WORK REQUIRED
Below are records; report the number of lines in them that include the word "ProjGPT", with no other text.

((

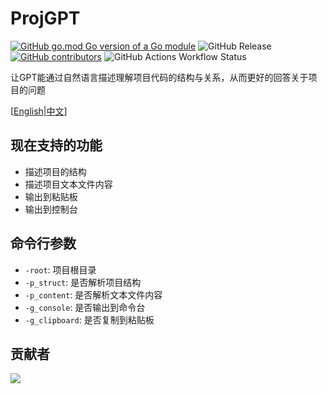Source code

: # ProjGPT
[![GitHub go.mod Go version of a Go module](https://img.shields.io/github/go-mod/go-version/murInJ/ProjGPT.svg)](https://github.com/murInJ/ProjGPT)
![GitHub Release](https://img.shields.io/github/v/release/murInJ/ProjGPT)
[![GitHub contributors](https://img.shields.io/github/contributors/MurInJ/ProjGPT.svg)](https://GitHub.com/MurInJ/ProjGPT/graphs/contributors/)
![GitHub Actions Workflow Status](https://img.shields.io/github/actions/workflow/status/murInJ/ProjGPT/go.yml)

让GPT能通过自然语言描述理解项目代码的结构与关系，从而更好的回答关于项目的问题

[[English](https://github.com/murInJ/ProjGPT/tree/main)|[中文](https://github.com/murInJ/ProjGPT/blob/main/docs/README_CN.md)]
## 现在支持的功能
- 描述项目的结构
- 描述项目文本文件内容
- 输出到粘贴板
- 输出到控制台

## 命令行参数
- `-root`: 项目根目录
- `-p_struct`: 是否解析项目结构
- `-p_content`: 是否解析文本文件内容
- `-g_console`: 是否输出到命令台
- `-g_clipboard`: 是否复制到粘贴板

## 贡献者
<a href="https://github.com/MurInj/ProjGPT/graphs/contributors">
  <img src="https://contrib.rocks/image?repo=MurInj/ProjGPT" />
</a>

))

RESPONSE BOX
8